No, this room was for changing clothes. When I was ready he would escort me to
the real bathing room. That of course led to other stories, but at least Rule 7
saved me from embarrassing myself irredeemably in front of God, everybody and
the chicken!
Rule.
#8 One thing at a time. One day Fra. George and Fra Kamungisha and I were trying
to decide our itinerary for leaving that place and going to visit Fra. Josephat. But our discussion was not going well. It seemed our
choices were to rob either Peter or Paul: cheating Kamugisha
by cutting our visit short in the hopes of improving our chances to catch Josephat at home. Suddenly I saw what I was doing: risking
having two bad visits rather than insuring doing at least one well, and letting the other take care of itself. In short, I
was trying to do two things at once, and that is against the law! Once I could
see more clearly the price we would pay for hurrying, our choices became very
easy. Finish here, do this well, and then we shall see. This, after all is a
safari, and we cannot control the outcome.
Rule #9.
Memento Mori. (Death is all around.) On an journey such as this in
I think it has a lot to do with just
getting older. Not that I fear death more (maybe it’s just the opposite)

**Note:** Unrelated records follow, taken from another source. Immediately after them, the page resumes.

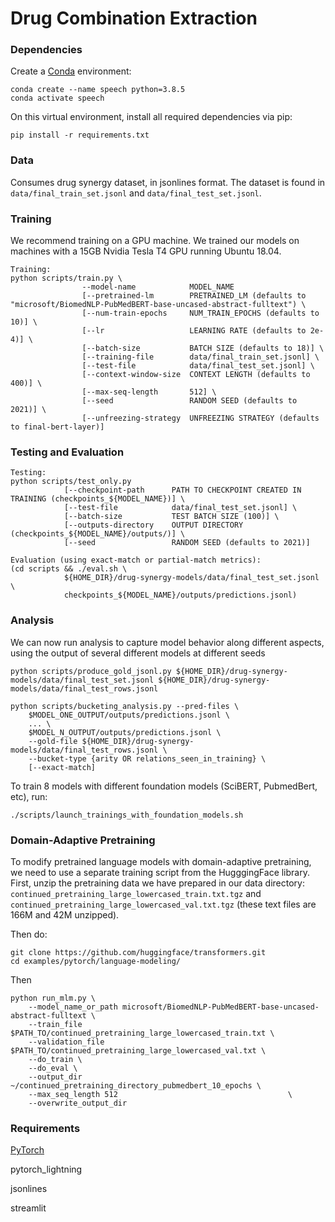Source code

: # Drug Combination Extraction

### Dependencies
Create a [Conda](https://docs.conda.io/projects/conda/en/latest/user-guide/install/index.html#regular-installation) environment:
```
conda create --name speech python=3.8.5
conda activate speech
```

On this virtual environment, install all required dependencies via pip:
```
pip install -r requirements.txt
```
### Data
Consumes drug synergy dataset, in jsonlines format. The dataset is found in `data/final_train_set.jsonl` and `data/final_test_set.jsonl`.

### Training
We recommend training on a GPU machine. We trained our models on machines with a 15GB Nvidia Tesla T4 GPU running Ubuntu 18.04.

```
Training:
python scripts/train.py \
                --model-name            MODEL_NAME
                [--pretrained-lm        PRETRAINED_LM (defaults to "microsoft/BiomedNLP-PubMedBERT-base-uncased-abstract-fulltext") \
                [--num-train-epochs     NUM_TRAIN_EPOCHS (defaults to 10)] \
                [--lr                   LEARNING RATE (defaults to 2e-4)] \
                [--batch-size           BATCH SIZE (defaults to 18)] \
                [--training-file        data/final_train_set.jsonl] \
                [--test-file            data/final_test_set.jsonl] \
                [--context-window-size  CONTEXT LENGTH (defaults to 400)] \
                [--max-seq-length       512] \
                [--seed                 RANDOM SEED (defaults to 2021)] \
                [--unfreezing-strategy  UNFREEZING STRATEGY (defaults to final-bert-layer)]

```

### Testing and Evaluation

```
Testing:
python scripts/test_only.py
            [--checkpoint-path      PATH TO CHECKPOINT CREATED IN TRAINING (checkpoints_${MODEL_NAME})] \
            [--test-file            data/final_test_set.jsonl] \
            [--batch-size           TEST BATCH SIZE (100)] \
            [--outputs-directory    OUTPUT DIRECTORY (checkpoints_${MODEL_NAME}/outputs/)] \
            [--seed                 RANDOM SEED (defaults to 2021)]

Evaluation (using exact-match or partial-match metrics):
(cd scripts && ./eval.sh \
            ${HOME_DIR}/drug-synergy-models/data/final_test_set.jsonl \
            checkpoints_${MODEL_NAME}/outputs/predictions.jsonl)

```

### Analysis
We can now run analysis to capture model behavior along different aspects, using the output of several different models at different seeds
```
python scripts/produce_gold_jsonl.py ${HOME_DIR}/drug-synergy-models/data/final_test_set.jsonl ${HOME_DIR}/drug-synergy-models/data/final_test_rows.jsonl

python scripts/bucketing_analysis.py --pred-files \
    $MODEL_ONE_OUTPUT/outputs/predictions.jsonl \
    ... \
    $MODEL_N_OUTPUT/outputs/predictions.jsonl \
    --gold-file ${HOME_DIR}/drug-synergy-models/data/final_test_rows.jsonl \
    --bucket-type {arity OR relations_seen_in_training} \
    [--exact-match]
```


To train 8 models with different foundation models (SciBERT, PubmedBert, etc), run:
```
./scripts/launch_trainings_with_foundation_models.sh
```

### Domain-Adaptive Pretraining
To modify pretrained language models with domain-adaptive pretraining, we need to use a separate training script from the HugggingFace library. First, unzip the pretraining data we have prepared in our data directory: `continued_pretraining_large_lowercased_train.txt.tgz` and `continued_pretraining_large_lowercased_val.txt.tgz` (these text files are 166M and 42M unzipped).

Then do:
```
git clone https://github.com/huggingface/transformers.git
cd examples/pytorch/language-modeling/
```

Then
```
python run_mlm.py \
    --model_name_or_path microsoft/BiomedNLP-PubMedBERT-base-uncased-abstract-fulltext \
    --train_file $PATH_TO/continued_pretraining_large_lowercased_train.txt \
    --validation_file $PATH_TO/continued_pretraining_large_lowercased_val.txt \
    --do_train \
    --do_eval \
    --output_dir ~/continued_pretraining_directory_pubmedbert_10_epochs \
    --max_seq_length 512                                      \
    --overwrite_output_dir
```

### Requirements
[PyTorch](https://pytorch.org/get-started/locally/)

pytorch_lightning

jsonlines

streamlit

but I see death more, asleep within the most mundane objects and the simplest
choices. In short, as I get older I am turning in to my Grandmother. She saw
danger in every stick we wielded, in every jump we ventured, and every tumble
we took. Her voice was always a counsel of caution...”be careful, watch
out, you can put out you eye, you could break your leg or crack open your head.
True, many of these things actually happened, but we lived to tell about them.
Most other catastrophes we averted by the grace of God and probably with her
worried prayers.
Rule #10. Don’t go. We will escort you. “Sindikiza” is an important word
in Kiswahili and an important concept. It means to “escort “ to “accompany.” No visitor is ever just left
to find his own way out of the village or to the bus stand. His host escorts
him at least to the door of the room if not to the front door of the house, or
better yet a good 100 meters down the path. At times I have be escorted half
way home, and a few times the entire way home and half way back to the
host’s house again!
In the villages this practice takes
on a wider social significance. Knowing we were planning to leave on Sunday,
some of the people whose homes we had visited promised to come and escort us to
the bus stand. All in all there were nine of us and we made quite a sight
parading the kilometer or so to the roadside kiosk. The social advantage of
this procedure is to let the whole village see you. This greatly increases the
host family’s social status. “We had a visitor–a European at
our house. Perhaps you saw us escorting him to the bus on Sunday.” The
disadvantage, of course is that the bus conductor may mistake the whole escort
party for potential passengers and hurry by without stopping. But in our case
even though the bus was packed it was not a teapot. We climbed aboard the
minibus with its 33 large stalks of bananas (each as big as a man), squeezed in
and filled the last available square centimeters of stooping space, and took a
last look at our friends waving and smiling their good-byes.
Of
course there are many other rules, but the travelogue has already gotten too
long. I hope you enjoyed it and picked up at least some of the flavor of the
trip, some of the joy and the challenge of living in
Here
the weather is now getting warmer. Soon the rains will start. And with them the
promise of a plentiful harvest, if all goes well. I expect to stay put
basically until the Christmas break when our whole community will risk a rainy
season safari to the south! That will be another story.